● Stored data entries
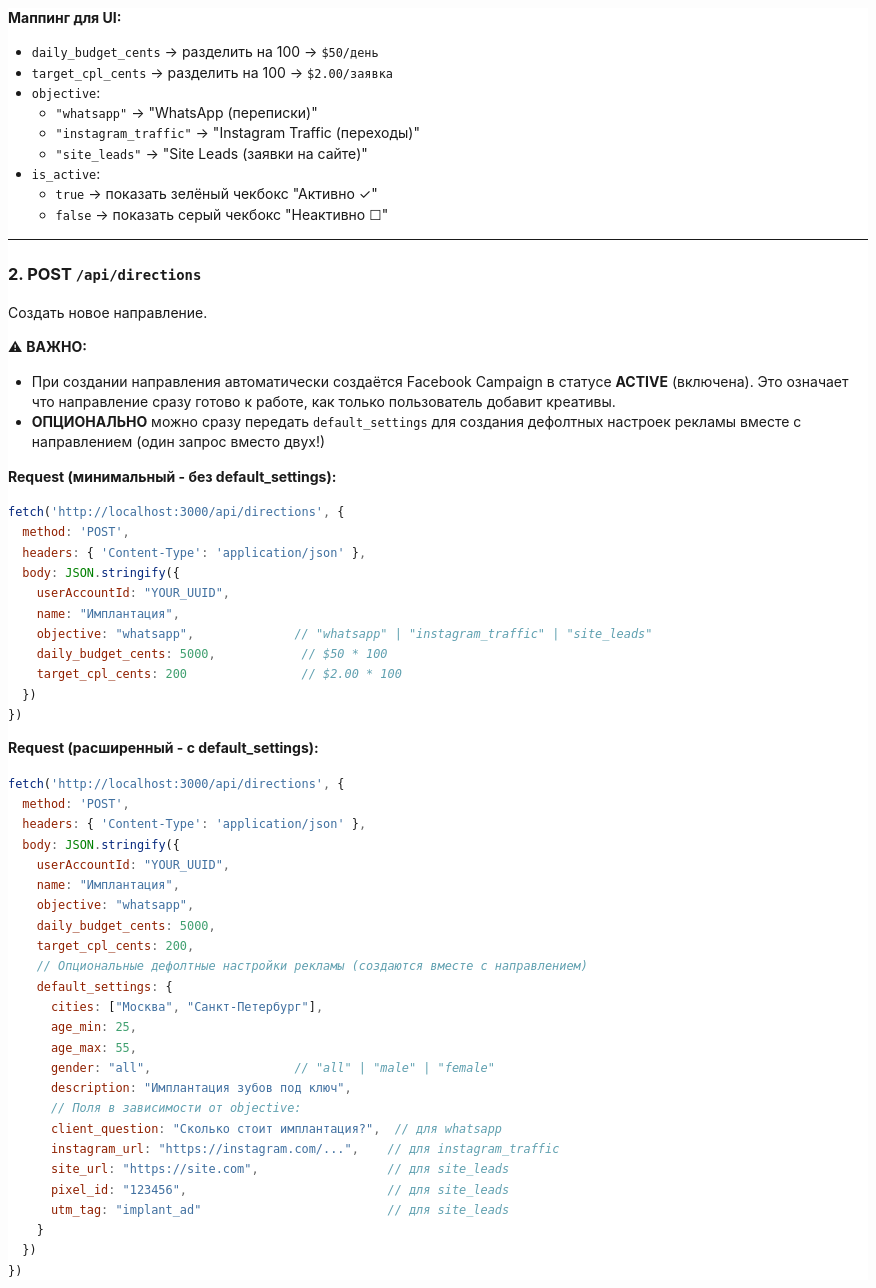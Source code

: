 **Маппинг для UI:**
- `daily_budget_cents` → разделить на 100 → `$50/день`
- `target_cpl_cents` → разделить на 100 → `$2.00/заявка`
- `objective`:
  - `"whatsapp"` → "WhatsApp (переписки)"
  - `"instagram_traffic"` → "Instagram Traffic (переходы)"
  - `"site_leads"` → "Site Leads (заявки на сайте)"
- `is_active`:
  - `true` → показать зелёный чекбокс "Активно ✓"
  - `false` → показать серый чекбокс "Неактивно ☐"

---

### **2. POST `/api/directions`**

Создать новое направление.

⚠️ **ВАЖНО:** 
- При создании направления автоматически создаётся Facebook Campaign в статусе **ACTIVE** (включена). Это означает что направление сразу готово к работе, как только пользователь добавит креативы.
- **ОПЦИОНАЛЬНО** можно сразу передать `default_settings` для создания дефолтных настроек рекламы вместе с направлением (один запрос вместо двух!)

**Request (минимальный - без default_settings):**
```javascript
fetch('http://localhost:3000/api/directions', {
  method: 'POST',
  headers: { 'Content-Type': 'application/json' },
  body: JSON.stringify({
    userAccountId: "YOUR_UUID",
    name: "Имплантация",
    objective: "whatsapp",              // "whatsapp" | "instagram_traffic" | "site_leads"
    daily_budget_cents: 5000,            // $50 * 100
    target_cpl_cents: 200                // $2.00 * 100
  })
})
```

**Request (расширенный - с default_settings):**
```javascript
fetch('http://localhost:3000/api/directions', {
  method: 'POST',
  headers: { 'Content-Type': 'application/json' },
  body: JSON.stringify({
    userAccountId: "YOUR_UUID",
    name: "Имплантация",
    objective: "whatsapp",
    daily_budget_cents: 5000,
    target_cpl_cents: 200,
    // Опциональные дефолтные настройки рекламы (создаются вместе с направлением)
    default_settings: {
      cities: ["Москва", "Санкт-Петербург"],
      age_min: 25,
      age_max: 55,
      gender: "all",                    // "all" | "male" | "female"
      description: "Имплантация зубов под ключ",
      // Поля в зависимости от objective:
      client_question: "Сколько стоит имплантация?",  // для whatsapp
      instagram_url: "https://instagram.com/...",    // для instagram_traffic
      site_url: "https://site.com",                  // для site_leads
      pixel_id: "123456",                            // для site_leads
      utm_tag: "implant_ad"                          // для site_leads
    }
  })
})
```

---

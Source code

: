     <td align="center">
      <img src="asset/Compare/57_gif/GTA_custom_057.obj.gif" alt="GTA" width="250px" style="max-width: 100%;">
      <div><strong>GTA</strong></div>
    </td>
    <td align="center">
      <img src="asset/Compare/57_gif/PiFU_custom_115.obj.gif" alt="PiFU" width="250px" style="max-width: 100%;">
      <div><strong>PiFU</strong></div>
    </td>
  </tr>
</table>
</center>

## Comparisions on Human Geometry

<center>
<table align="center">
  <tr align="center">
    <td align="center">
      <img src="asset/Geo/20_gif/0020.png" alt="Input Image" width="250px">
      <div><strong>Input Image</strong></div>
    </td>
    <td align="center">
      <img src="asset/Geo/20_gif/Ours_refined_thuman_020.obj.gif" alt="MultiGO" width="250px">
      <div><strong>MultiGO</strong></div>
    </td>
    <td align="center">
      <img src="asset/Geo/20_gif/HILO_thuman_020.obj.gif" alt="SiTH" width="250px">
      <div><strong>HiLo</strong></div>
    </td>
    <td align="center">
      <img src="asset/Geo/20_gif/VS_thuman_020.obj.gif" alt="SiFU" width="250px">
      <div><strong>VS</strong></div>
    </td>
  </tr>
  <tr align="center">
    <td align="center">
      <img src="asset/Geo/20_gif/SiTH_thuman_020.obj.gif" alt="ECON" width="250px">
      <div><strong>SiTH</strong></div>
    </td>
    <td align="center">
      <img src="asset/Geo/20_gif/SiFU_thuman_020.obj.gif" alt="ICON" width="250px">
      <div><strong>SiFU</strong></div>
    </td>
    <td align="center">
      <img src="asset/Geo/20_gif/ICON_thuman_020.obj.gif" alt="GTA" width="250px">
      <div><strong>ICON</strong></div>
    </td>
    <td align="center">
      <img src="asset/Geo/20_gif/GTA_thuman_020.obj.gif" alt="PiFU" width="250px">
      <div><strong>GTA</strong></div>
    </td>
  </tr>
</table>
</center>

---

...

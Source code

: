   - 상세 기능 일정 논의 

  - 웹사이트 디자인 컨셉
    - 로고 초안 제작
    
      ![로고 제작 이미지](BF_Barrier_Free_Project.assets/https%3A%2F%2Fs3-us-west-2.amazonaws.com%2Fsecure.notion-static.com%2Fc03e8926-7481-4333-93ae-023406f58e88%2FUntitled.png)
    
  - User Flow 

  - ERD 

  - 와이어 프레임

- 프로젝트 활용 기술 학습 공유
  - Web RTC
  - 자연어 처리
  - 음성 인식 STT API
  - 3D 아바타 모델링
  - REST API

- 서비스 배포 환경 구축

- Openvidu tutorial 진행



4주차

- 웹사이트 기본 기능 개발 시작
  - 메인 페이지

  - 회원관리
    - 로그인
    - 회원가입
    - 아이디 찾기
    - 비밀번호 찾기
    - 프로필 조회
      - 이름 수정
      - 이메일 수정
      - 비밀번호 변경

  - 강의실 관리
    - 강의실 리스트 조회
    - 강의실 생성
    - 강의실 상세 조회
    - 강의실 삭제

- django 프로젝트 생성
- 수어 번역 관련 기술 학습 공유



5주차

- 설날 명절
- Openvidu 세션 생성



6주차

● WORK INSTRUCTION
Wherever the word "strong" appears in a line of the data, copy that line.

● OUTPUT OF THE TASK
      <div><strong>GTA</strong></div>
      <div><strong>PiFU</strong></div>
      <div><strong>Input Image</strong></div>
      <div><strong>MultiGO</strong></div>
      <div><strong>HiLo</strong></div>
      <div><strong>VS</strong></div>
      <div><strong>SiTH</strong></div>
      <div><strong>SiFU</strong></div>
      <div><strong>ICON</strong></div>
      <div><strong>GTA</strong></div>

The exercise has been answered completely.